CMAKE_ARGS="-DCMAKE_CXX_COMPILER=g++-13" pip install .

Quick Start

from smsd import parse_smiles, find_mcs, is_substructure, similarity

# Parse SMILES strings
benzene = parse_smiles("c1ccccc1")
phenol  = parse_smiles("c1ccc(O)cc1")

# Substructure search
assert is_substructure(benzene, phenol)  # benzene is in phenol

# Maximum Common Substructure
mcs = find_mcs(benzene, phenol)
print(f"MCS size: {len(mcs)} atoms")  # 6

# Similarity
sim = similarity(benzene, phenol)
print(f"Similarity: {sim:.3f}")  # ~0.857

API Reference

SMILES Parsing

from smsd import parse_smiles, to_smiles

mol = parse_smiles("c1ccccc1")
print(mol.n)              # 6 atoms
print(mol.atomic_num)     # [6, 6, 6, 6, 6, 6]
print(mol.aromatic)       # [True, True, True, True, True, True]

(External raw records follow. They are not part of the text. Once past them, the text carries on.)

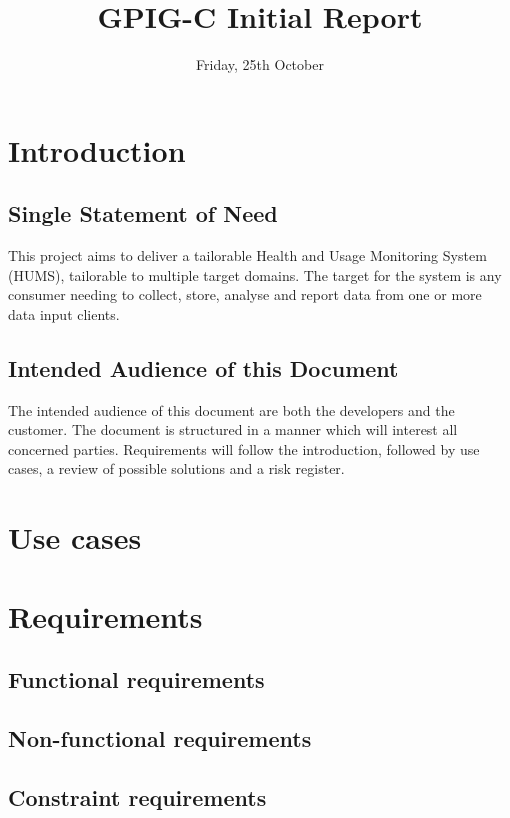 \documentclass[10pt,a4paper]{article}
\begin{document}
\title{\vspace{-1cm}GPIG-C Initial Report}
\author{}
\date{\vspace{-1cm} Friday, 25th October}
\maketitle
\thispagestyle{fancy} %

\section{Introduction}
\subsection{Single Statement of Need}
This project aims to deliver a tailorable Health and Usage Monitoring System (HUMS), tailorable to multiple target domains. The target for the system is any consumer needing to collect, store, analyse and report data from one or more data input clients.
\subsection{Intended Audience of this Document}
The intended audience of this document are both the developers and the customer. The document is structured in a manner which will interest all concerned parties. Requirements will follow the introduction, followed by use cases, a review of possible solutions and a risk register.

\section{Use cases}


\section{Requirements}

\subsection{Functional requirements}

\subsection{Non-functional requirements}

\subsection{Constraint requirements}
\end{document}
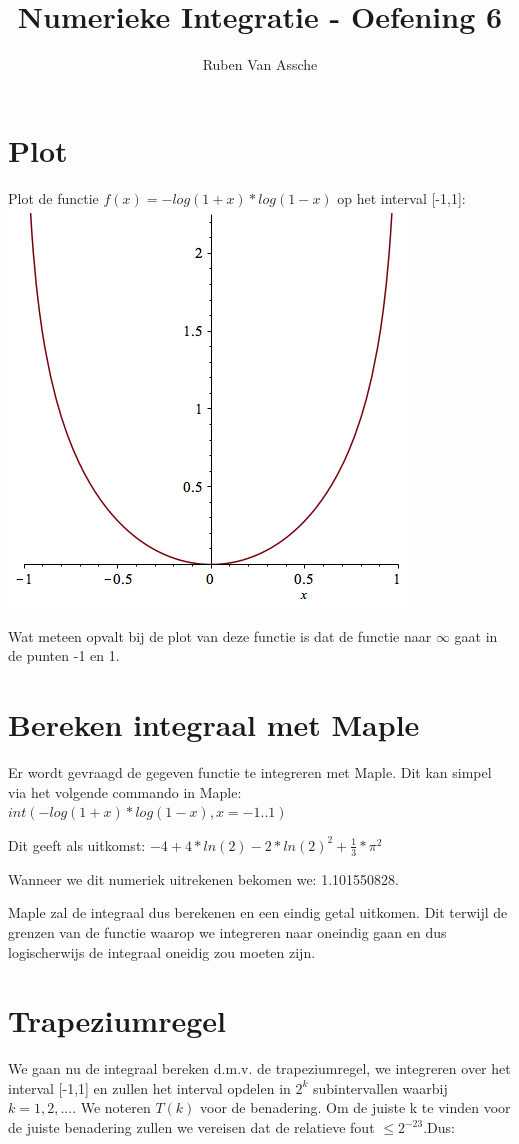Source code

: \documentclass{article}
\author{Ruben Van Assche}
\title{Numerieke Integratie - Oefening 6}
\begin{document}
 \maketitle
 \begin{flushleft}
\section{Plot}
Plot de functie $f(x) = -log(1+x)*log(1-x) $ op het interval [-1,1]:
\includegraphics[scale=0.6]{Plot}

Wat meteen opvalt bij de plot van deze functie is dat de functie naar $\infty$ gaat in de punten -1 en 1.
\section{Bereken integraal met Maple}
Er wordt gevraagd de gegeven functie te integreren met Maple. Dit kan simpel via het volgende commando in Maple:
$ int(-log(1+x)*log(1-x), x = -1 .. 1) $
\newline

Dit geeft als uitkomst: $ -4+4*ln(2)-2*ln(2)^{2}+\frac{1}{3}*\pi^{2} $
\newline

Wanneer we dit numeriek uitrekenen bekomen we: 1.101550828.
\newline

Maple zal de integraal dus berekenen en een eindig getal uitkomen. Dit terwijl de grenzen van de functie waarop we integreren naar oneindig gaan en dus logischerwijs de integraal oneidig zou moeten zijn.
\section{Trapeziumregel}
We gaan nu de integraal bereken d.m.v. de trapeziumregel, we integreren over het interval [-1,1] en zullen het interval opdelen in $ 2^{k} $ subintervallen waarbij $ k = 1, 2, ...$. We noteren $T(k)$ voor de benadering.
\newline
Om de juiste k te vinden voor de juiste benadering zullen we vereisen dat de relatieve fout  $\leq 2^{-23}$.Dus:
\newline


\end{flushleft}
\end{document}
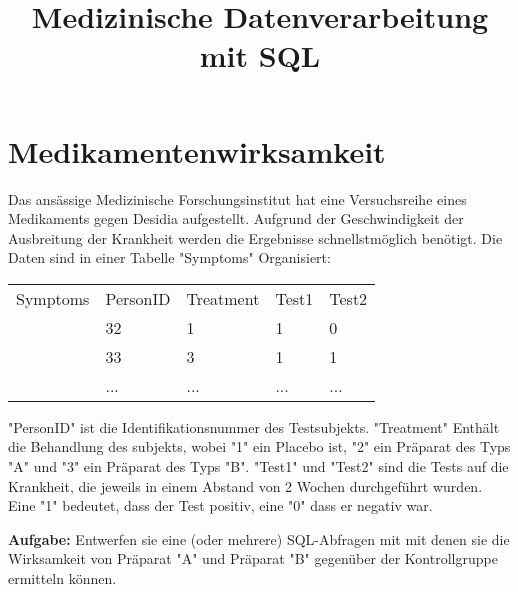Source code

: \documentclass[]{article}
\begin{document}
\title{Medizinische Datenverarbeitung mit SQL}
\maketitle

\section*{Medikamentenwirksamkeit}

Das ansässige Medizinische Forschungsinstitut hat eine Versuchsreihe eines Medikaments gegen Desidia aufgestellt. Aufgrund der Geschwindigkeit der Ausbreitung der Krankheit werden die Ergebnisse schnellstmöglich benötigt. 
Die Daten sind in einer Tabelle "Symptoms" Organisiert:\\

\begin{tabular}{lllll}
\multicolumn{1}{l|}{Symptoms} & \multicolumn{1}{l|}{PersonID} & \multicolumn{1}{l|}{Treatment} & \multicolumn{1}{l|}{Test1} & \multicolumn{1}{l|}{Test2} \\ \cline{2-5} 
                              & 32                            & 1                              & 1                          & 0                          \\
                              & 33                            & 3                              & 1                          & 1                          \\
                              & ...                           & ...                            & ...                        & ...                       
\end{tabular}

"PersonID" ist die Identifikationsnummer des Testsubjekts. "Treatment" Enthält die Behandlung des subjekts, wobei "1" ein Placebo ist, "2" ein Präparat des Typs "A" und "3" ein Präparat des Typs "B". "Test1" und "Test2" sind die Tests auf die Krankheit, die jeweils in einem Abstand von 2 Wochen durchgeführt wurden. Eine "1" bedeutet, dass der Test positiv, eine "0" dass er negativ war. 

\textbf{Aufgabe:} Entwerfen sie eine (oder mehrere) SQL-Abfragen mit mit denen sie die Wirksamkeit von Präparat "A" und Präparat "B" gegenüber der Kontrollgruppe ermitteln können.
\end{document}

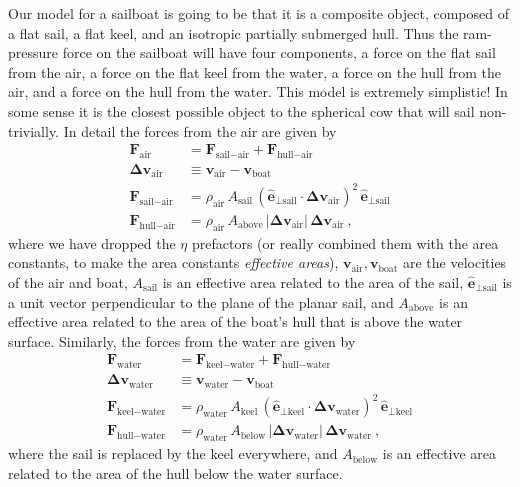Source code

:\documentclass[letterpaper]{article}
\renewcommand{\vec}[1]{\boldsymbol{#1}}
\newcommand{\uvec}{\vec{\hat{e}}}
\newcommand{\air}{\text{air}}
\newcommand{\water}{\text{water}}
\newcommand{\boat}{\text{boat}}
\newcommand{\sail}{\text{sail}}
\newcommand{\keel}{\text{keel}}
\newcommand{\hull}{\text{hull}}
\renewcommand{\above}{\text{above}}
\newcommand{\below}{\text{below}}
\newcommand{\vair}{\vec{v}_\air}
\newcommand{\vwater}{\vec{v}_\water}
\newcommand{\vboat}{\vec{v}_\boat}
\begin{document}
Our model for a sailboat is going to be that it is a composite object, composed of a flat sail, a flat keel, and an isotropic partially submerged hull.
Thus the ram-pressure force on the sailboat will have four components, a force on the flat sail from the air, a force on the flat keel from the water, a force on the hull from the air, and a force on the hull from the water.
This model is extremely simplistic!
In some sense it is the closest possible object to the spherical cow that will sail non-trivially.
In detail the forces from the air are given by
\begin{align}\label{eq:startmodel}
  \vec{F}_\air &= \vec{F}_{\sail-\air} + \vec{F}_{\hull-\air}
  \\
  \vec{\Delta v}_\air &\equiv \vair - \vboat \label{eq:deltav}
  \\
  \vec{F}_{\sail-\air} & = \rho_\air\,A_\sail\,(\uvec_{\perp\sail}\cdot\vec{\Delta v}_\air)^2\,\uvec_{\perp\sail} \label{eq:Fsailair}
  \\
  \vec{F}_{\hull-\air} & = \rho_\air\,A_{\above}\,|\vec{\Delta v}_\air|\,\vec{\Delta v}_\air \label{eq:Fhullair} ~,
\end{align}
where we have dropped the $\eta$ prefactors (or really combined them with the area constants, to make the area constants \emph{effective areas}), $\vair,\vboat$ are the velocities of the air and boat, $A_\sail$ is an effective area related to the area of the sail, $\uvec_{\perp\sail}$ is a unit vector perpendicular to the plane of the planar sail, and $A_{\above}$ is an effective area related to the area of the boat's hull that is above the water surface.
Similarly, the forces from the water are given by
\begin{align}
  \vec{F}_\water &= \vec{F}_{\keel-\water} + \vec{F}_{\hull-\water}
  \\
  \vec{\Delta v}_\water &\equiv \vwater - \vboat
  \\
  \vec{F}_{\keel-\water} & = \rho_\water\,A_\keel\,(\uvec_{\perp\keel}\cdot\vec{\Delta v}_\water)^2\,\uvec_{\perp\keel}
  \\
  \vec{F}_{\hull-\water} & = \rho_\water\,A_{\below}\,|\vec{\Delta v}_\water|\,\vec{\Delta v}_\water ~,\label{eq:endmodel}
\end{align}
where the sail is replaced by the keel everywhere, and $A_{\below}$ is an effective area related to the area of the hull below the water surface.
\end{document}
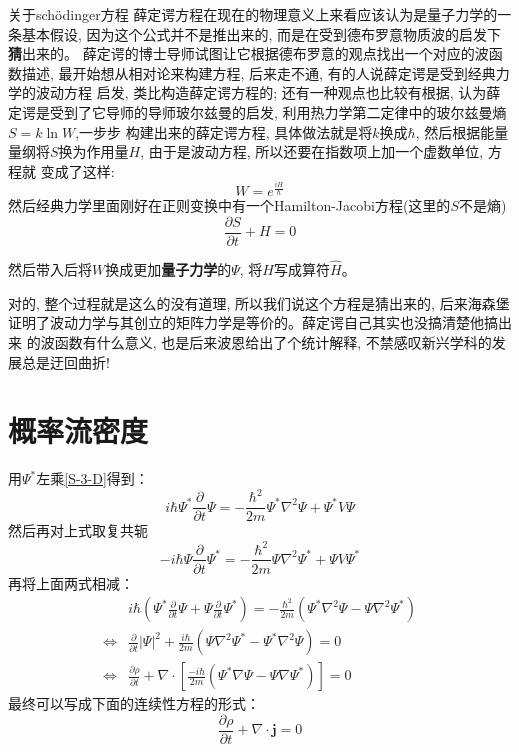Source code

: \documentclass[a4paper,zihao=-4,linespread=1]{ctexrep}
\begin{document}
    \begin{history}{关于sch\"{o}dinger方程}
        薛定谔方程在现在的物理意义上来看应该认为是量子力学的一条基本假设, 因为这个公式并不是推出来的, 而是在受到德布罗意物质波的启发下\textbf{猜}出来的。
        薛定谔的博士导师试图让它根据德布罗意的观点找出一个对应的波函数描述, 最开始想从相对论来构建方程, 后来走不通, 有的人说薛定谔是受到经典力学的波动方程
        启发, 类比构造薛定谔方程的; 还有一种观点也比较有根据, 认为薛定谔是受到了它导师的导师玻尔兹曼的启发, 利用热力学第二定律中的玻尔兹曼熵$S=k\ln W$,一步步
        构建出来的薛定谔方程, 具体做法就是将$k$换成$\hbar$, 然后根据能量量纲将$S$换为作用量$H$, 由于是波动方程, 所以还要在指数项上加一个虚数单位, 方程就
        变成了这样:$$W=e^{\frac{iH}{\hbar}}$$然后经典力学里面刚好在正则变换中有一个Hamilton-Jacobi方程(这里的$S$不是熵)$$\frac{\partial S}{\partial t}+H=0$$
        
        然后带入后将$W$换成更加\textbf{量子力学}的$\Psi$, 将$H$写成算符$\hat{H}$。

        \setlength\parindent{2em}对的, 整个过程就是这么的没有道理, 所以我们说这个方程是猜出来的, 后来海森堡证明了波动力学与其创立的矩阵力学是等价的。薛定谔自己其实也没搞清楚他搞出来
        的波函数有什么意义, 也是后来波恩给出了个统计解释, 不禁感叹新兴学科的发展总是迂回曲折!
    \end{history}
	\section{概率流密度}
	用$\Psi^*$左乘\ref{S-3-D}得到：
	\begin{equation}
		i\hbar\Psi^*\frac{\partial}{\partial t}\Psi=-\frac{\hbar^2}{2m}\Psi^*\nabla^2\Psi+\Psi^*V\Psi
	\end{equation}
	然后再对上式取复共轭
	\begin{equation}
		-i\hbar\Psi\frac{\partial}{\partial 	t}\Psi^*=-\frac{\hbar^2}{2m}\Psi\nabla^2\Psi^*+\Psi V\Psi^*
	\end{equation}
	再将上面两式相减：
	\begin{equation*}
		\begin{aligned}
			&i\hbar \left(\Psi^*\frac{\partial}{\partial t}\Psi+\Psi\frac{\partial}{\partial t}\Psi^*\right)=-\frac{\hbar^2}{2m}\left(\Psi^*\nabla^2\Psi-\Psi\nabla^2\Psi^*\right)\\
			\Leftrightarrow&\frac{\partial}{\partial t}|\Psi|^2+\frac{i\hbar}{2m}\left(\Psi\nabla^2\Psi^*-\Psi^*\nabla^2\Psi\right)=0\\
			\Leftrightarrow&\frac{\partial\rho}{\partial t}+\nabla\cdot\left[\frac{-i\hbar}{2m}\left(\Psi^*\nabla\Psi-\Psi\nabla\Psi^*\right)\right]=0
		\end{aligned}
	\end{equation*}
	最终可以写成下面的连续性方程的形式：
	\begin{equation}
		\label{eq:1.12}
		\boxed{
			\frac{\partial\rho}{\partial t}+\nabla\cdot\mathbf{j}=0}
	\end{equation}
	
\end{document}
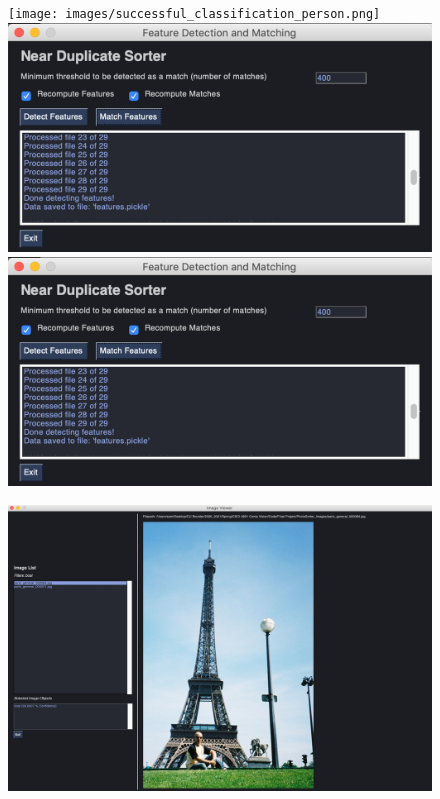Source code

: \documentclass[12pt]{article}
\begin{document}
	\begin{figure}
		\texttt{[image: images/successful\_classification\_person.png]}
		\includegraphics[scale=0.3]{images/near_duplicate_GUI1.png}
		\includegraphics[scale=0.3]{images/near_duplicate_GUI1.png}
	\end{figure}
	
	
	\begin{figure}
	\includegraphics[scale=0.3]{images/incorrect_classification_boat.png}
	\end{figure}
\end{document}
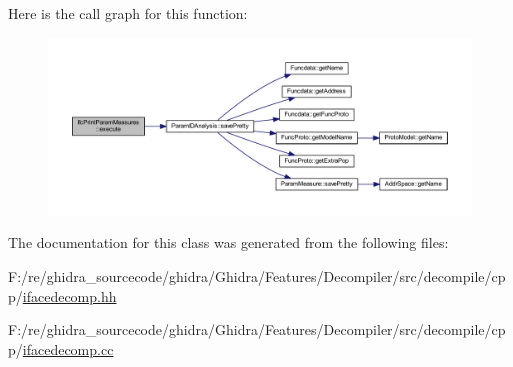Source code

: Here is the call graph for this function\+:
\nopagebreak
\begin{figure}[H]
\begin{center}
\leavevmode
\includegraphics[width=350pt]{class_ifc_print_param_measures_a85f768a0cc5ac73b3feb42d46089ebce_cgraph}
\end{center}
\end{figure}


The documentation for this class was generated from the following files\+:\begin{DoxyCompactItemize}
\item 
F\+:/re/ghidra\+\_\+sourcecode/ghidra/\+Ghidra/\+Features/\+Decompiler/src/decompile/cpp/\mbox{\hyperlink{ifacedecomp_8hh}{ifacedecomp.\+hh}}\item 
F\+:/re/ghidra\+\_\+sourcecode/ghidra/\+Ghidra/\+Features/\+Decompiler/src/decompile/cpp/\mbox{\hyperlink{ifacedecomp_8cc}{ifacedecomp.\+cc}}\end{DoxyCompactItemize}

smi = to_smiles(mol)      # canonical SMILES string

Substructure Search

from smsd import is_substructure, find_substructure, ChemOptions

query  = parse_smiles("c1ccccc1")
target = parse_smiles("c1ccc(O)cc1")

# Boolean check
if is_substructure(query, target):
    print("Query is a substructure of target")

# Get atom mapping
mapping = find_substructure(query, target)
# Returns list of (query_atom, target_atom) pairs
for qi, ti in mapping:
    print(f"  query atom {qi} -> target atom {ti}")

# Custom options
opts = ChemOptions()
opts.ring_matches_ring_only = True
is_substructure(query, target, opts=opts, timeout_ms=5000)

MCS Search

from smsd import find_mcs, ChemOptions, McsOptions

g1 = parse_smiles("CC(=O)Oc1ccccc1C(=O)O")   # aspirin
g2 = parse_smiles("CC(=O)Nc1ccc(O)cc1")       # acetaminophen

# Default MCS
mapping = find_mcs(g1, g2)
print(f"MCS size: {len(mapping)}")

# Tautomer-aware MCS
taut = ChemOptions.tautomer_profile()
mapping = find_mcs(g1, g2, chem=taut)

# With MCS options
mcs_opts = McsOptions()
mcs_opts.timeout_ms = 5000
mcs_opts.connected_only = True
mapping = find_mcs(g1, g2, opts=mcs_opts)

# Convenience wrapper (accepts SMILES strings directly)
from smsd import mcs
mapping = mcs("c1ccccc1", "Cc1ccccc1", tautomer_aware=True)

Similarity and Screening

from smsd import similarity_upper_bound, screen_targets, similarity

g1 = parse_smiles("c1ccccc1")
g2 = parse_smiles("Cc1ccccc1")

# Single pair
sim = similarity_upper_bound(g1, g2)
print(f"Similarity: {sim:.3f}")

# Convenience wrapper (accepts SMILES)
sim = similarity("c1ccccc1", "Cc1ccccc1")

# Batch screening
library = [parse_smiles(s) for s in smiles_list]
query = parse_smiles("c1ccccc1")
hits = screen_targets(query, library, threshold=0.5)
# Returns indices of molecules with similarity >= 0.5

Fingerprints

from smsd import (
    path_fingerprint, mcs_fingerprint,
    fingerprint_subset, analyze_fp_quality,
    fingerprint, tanimoto,
)

mol = parse_smiles("c1ccccc1")

# Path fingerprint (returns set bit positions)
fp = path_fingerprint(mol, path_length=7, fp_size=2048)

# MCS-aware fingerprint
fp_mcs = mcs_fingerprint(mol, path_length=7, fp_size=2048)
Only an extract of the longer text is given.